----- Record set -----
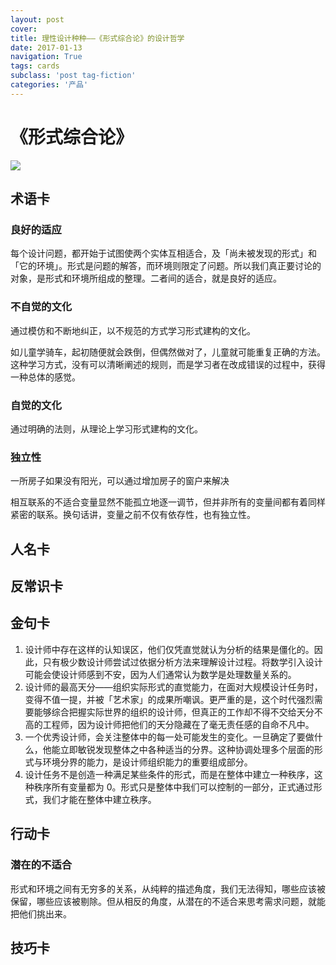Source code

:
 ```yaml
---
layout: post
cover:
title: 理性设计种种——《形式综合论》的设计哲学
date: 2017-01-13
navigation: True
tags: cards
subclass: 'post tag-fiction'
categories: '产品'
---
```

 <!--more-->

# 《形式综合论》

![](https://img5.doubanio.com/lpic/s4205156.jpg)

## 术语卡

### 良好的适应

每个设计问题，都开始于试图使两个实体互相适合，及「尚未被发现的形式」和「它的环境」。形式是问题的解答，而环境则限定了问题。所以我们真正要讨论的对象，是形式和环境所组成的整理。二者间的适合，就是良好的适应。

### 不自觉的文化

通过模仿和不断地纠正，以不规范的方式学习形式建构的文化。

如儿童学骑车，起初随便就会跌倒，但偶然做对了，儿童就可能重复正确的方法。这种学习方式，没有可以清晰阐述的规则，而是学习者在改成错误的过程中，获得一种总体的感觉。

### 自觉的文化

通过明确的法则，从理论上学习形式建构的文化。

### 独立性

一所房子如果没有阳光，可以通过增加房子的窗户来解决

相互联系的不适合变量显然不能孤立地逐一调节，但并非所有的变量间都有着同样紧密的联系。换句话讲，变量之前不仅有依存性，也有独立性。



## 人名卡


## 反常识卡


## 金句卡

1. 设计师中存在这样的认知误区，他们仅凭直觉就认为分析的结果是僵化的。因此，只有极少数设计师尝试过依据分析方法来理解设计过程。将数学引入设计可能会使设计师感到不安，因为人们通常认为数学是处理数量关系的。
2. 设计师的最高天分——组织实际形式的直觉能力，在面对大规模设计任务时，变得不值一提，并被「艺术家」的成果所嘲讽。更严重的是，这个时代强烈需要能够综合把握实际世界的组织的设计师，但真正的工作却不得不交给天分不高的工程师，因为设计师把他们的天分隐藏在了毫无责任感的自命不凡中。
3. 一个优秀设计师，会关注整体中的每一处可能发生的变化。一旦确定了要做什么，他能立即敏锐发现整体之中各种适当的分界。这种协调处理多个层面的形式与环境分界的能力，是设计师组织能力的重要组成部分。
4. 设计任务不是创造一种满足某些条件的形式，而是在整体中建立一种秩序，这种秩序所有变量都为 0。形式只是整体中我们可以控制的一部分，正式通过形式，我们才能在整体中建立秩序。

## 行动卡

### 潜在的不适合

形式和环境之间有无穷多的关系，从纯粹的描述角度，我们无法得知，哪些应该被保留，哪些应该被剔除。但从相反的角度，从潜在的不适合来思考需求问题，就能把他们挑出来。

## 技巧卡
-----
Your instructions:
Read through the entries above and copy each line that has the string "post" in it.

Answer for this exercise:
layout: post
subclass: 'post tag-fiction'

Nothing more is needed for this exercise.